Model Artifacts Structure

TRT-LLM LMI supports two options for model artifacts

  1. Standard HuggingFace model format: In this case, TRT-LLM LMI will build TRT-LLM engines from HuggingFace model and package them with HuggingFace model config files during model load time.
  2. Custom TRT-LLM LMI model format: In this case, artifacts are directly loaded without the need to model compilation resulting in faster load times.

Supported Model Architectures

The below model architectures are supported for JIT model compiltation and tested in our CI.
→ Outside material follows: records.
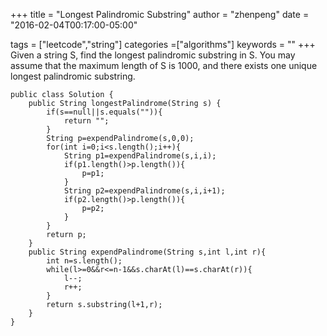 +++
title = "Longest Palindromic Substring"
author = "zhenpeng"
date = "2016-02-04T00:17:00-05:00"

tags = ["leetcode","string"]
categories =["algorithms"]
keywords = ""
+++
Given a string S, find the longest palindromic substring in S. You may assume that the maximum length of S is 1000, and there exists one unique longest palindromic substring.
<!--more-->
```
public class Solution {
    public String longestPalindrome(String s) {
        if(s==null||s.equals("")){
            return "";
        }
        String p=expendPalindrome(s,0,0);
        for(int i=0;i<s.length();i++){
            String p1=expendPalindrome(s,i,i);
            if(p1.length()>p.length()){
                p=p1;
            }
            String p2=expendPalindrome(s,i,i+1);
            if(p2.length()>p.length()){
                p=p2;
            }
        }
        return p;
    }
    public String expendPalindrome(String s,int l,int r){
        int n=s.length();
        while(l>=0&&r<=n-1&&s.charAt(l)==s.charAt(r)){
            l--;
            r++;
        }
        return s.substring(l+1,r);
    }
}
```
  • LLaMA (since LMI V7 0.25.0)
  • Falcon (since LMI V7 0.25.0)
  • InternLM (since LMI V8 0.26.0)
  • Baichuan (since LMI V8 0.26.0)
  • ChatGLM (since LMI V8 0.26.0)
  • GPT-J (since LMI V8 0.26.0)
  • Mistral (since LMI V8 0.26.0)
  • Mixtral (since LMI V8 0.26.0)
  • Qwen (since LMI V8 0.26.0)
  • GPT2/SantaCoder (since LMI V8 0.26.0)

TRT-LLM LMI v9 0.27.0 containers come with TRT-LLM 0.8.0. For models that are not listed here and supported by TRT-LLM with tensorrtllm_backend, you can use this tutorial instead to prepare model manually.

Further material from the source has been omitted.